冒頭でちらっと出してある伏線は以下の通り。

冒頭で出た伏線

  • 夢を見ていたマリーが「私が私を追いかけていた」発言(殺人鬼=マリーであることをほのめかしている)
  • 車の中でマリーが言う「普通は嫌い」(普通どころじゃなかったんですけども)
  • カウボーイの格好でおもちゃの銃を振り回してる弟・トム(後に殺人鬼に銃で撃たれる)
  • アレックスに男を作りなよ、と言われるもごまかすマリー(女の方が好きなので)

 

また、冒頭で「録音して」という声から始まったところから本編は「マリーの自供」を映像にしたものと考えられます。

 

なのでほとんどが「殺人鬼人格のマリー」ではなく「主人格のマリー」の目線(妄想)で語られた内容のため、多々ある矛盾点はマリーの都合のいいように省られているわけですね。

 

だから私たちが「ん?」と思う場面もマリーの妄想のうちなのでご愛嬌ということで。ただ包丁に関してはちょっとわからないですね…車の運転をしているのは殺人鬼もといマリーなので、本当は車の後ろにマリーはいなかったということならアレックスはどこで包丁を手に入れたのか。

 

解放されたあとでマリーに刺してるところを見ると包丁自体は妄想の産物ではないだろうし…。それと刺される前よりマリーがボロボロなのもどうしてなのだろうと(現実では誰ともやり合ってはいないはず)とまあもやもやするところはありますが、この設定を楽しむ上でこれらはあまり深く考えてはいけないのかもしれませんね(笑)

 

ちなみにこれは個人的な解釈なのですが、マリーの髪型がベリーショートでボーイッシュなのもマリーの中に男がいる、ということへの伏線のひとつなのかと思っています。

 

 

【全体の評価と感想】

チェーンソー

スプラッターの有名どころである「SAW」や「ホステル」などに比べるとスプラッター独特の理不尽さはちょっと少なめ。被害者が少ないからかな?ですが棚ギロチンの斬新さは本作で一番印象に残るシーンです。でもグロさ的な意味では最初がクライマックス。

 

というか重そうな棚をズサーッと動かしたり、拘束したアレックスを抱えたりと意外と怪力なマリー。妄想のうちでは棚を動かすのもやっとみたいな感じだったのに…???

 

チェーンソーだって軽くはないだろうに持ちながら走ったり振り回したり…そういえば本編を見る前と後だとジャケットの印象変わりますよね。チェーンソーを持ってるマリーって正直ネタバレですよ。マリーの後ろに殺人鬼の影があるのもネタバレですよ。ネタバレジャケットですよ。でも本編見る前に見てもわからないんだからスゴい。

 

ですがやはり設定のために矛盾が見え隠れするのと、マリーが一家を殺すに至ったきっかけなどがちゃんと描かれてないので、ストーリーだけで見るとお世辞にもメッチャおもしろかった~!とはなりませんね。

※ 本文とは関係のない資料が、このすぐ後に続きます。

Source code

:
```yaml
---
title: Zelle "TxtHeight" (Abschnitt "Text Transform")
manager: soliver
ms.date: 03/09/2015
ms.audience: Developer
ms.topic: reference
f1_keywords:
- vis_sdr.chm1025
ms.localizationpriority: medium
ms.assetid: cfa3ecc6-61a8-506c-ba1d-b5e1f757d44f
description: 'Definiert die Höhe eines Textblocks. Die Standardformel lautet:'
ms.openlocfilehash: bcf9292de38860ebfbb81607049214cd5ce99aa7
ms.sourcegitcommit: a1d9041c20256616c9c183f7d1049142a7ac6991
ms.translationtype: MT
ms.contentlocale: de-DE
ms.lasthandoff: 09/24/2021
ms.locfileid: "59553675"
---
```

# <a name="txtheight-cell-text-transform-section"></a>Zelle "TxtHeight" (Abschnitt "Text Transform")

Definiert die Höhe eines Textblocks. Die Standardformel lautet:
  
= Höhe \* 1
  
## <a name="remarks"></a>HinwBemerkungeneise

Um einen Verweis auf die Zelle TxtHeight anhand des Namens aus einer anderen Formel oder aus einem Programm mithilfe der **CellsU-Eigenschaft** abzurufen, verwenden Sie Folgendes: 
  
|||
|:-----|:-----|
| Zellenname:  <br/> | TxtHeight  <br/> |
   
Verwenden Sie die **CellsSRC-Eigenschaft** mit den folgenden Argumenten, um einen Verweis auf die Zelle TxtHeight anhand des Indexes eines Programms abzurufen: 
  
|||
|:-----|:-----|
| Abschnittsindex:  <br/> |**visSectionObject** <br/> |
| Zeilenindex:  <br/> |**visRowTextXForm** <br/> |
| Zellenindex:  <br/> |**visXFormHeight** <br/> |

かといってスプラッターがメインというのであればもっと派手に散らかしても良かったのかな、と。出血量自体は多い方だと思いますが。

 

なんというかやってることの割に怪我や死体の顔が綺麗なんですよね…だからあまりグログロしくないのかも。初心者向けグロって感じ。とはいえ耐性がない方かみれば立派にスプラッターしてるとは思います。

 

あと個人的に本作で一番緊張感あって良かったのは、家の中に入ってきた殺人鬼から身を隠すためにマリーがベッドを整えたり、水道周りを拭いたり、シャワーカーテンをいじったりするところですね。特に水道周り。リアルさがありました。

 

確かに水滴がついてたらさっきまで使ってたのすぐバレちゃいますもんね…と感心すると同時に普通はそこまで気が回らないだろうから「殺人鬼ならではの着眼点」というのもあるのかと思います。

 

マリーの主人格はまともでも実際は男と同一なわけですし。このシーンを見て私は万が一殺人鬼が家に入ってきた場合水回りを拭いておこうと心に誓いました。ホラー映画から学ぶ緊急時の知恵。一生使い時がこないことを願います。

 

【まとめ】

いわゆるどんでん返し系映画の「ハイテンション」ストーリー自体はちょっと難ありですが、マリーと殺人鬼の追いかけっこの緊迫感はなかなか見物。

 

スプラッター映画を見てみたいけど最初から過激すぎるのはちょっと…な方のグロ入門にもいいかもしれません。同じフランス産スプラッターの「マーターズ」や「屋敷女」と併せて見るのもオススメです。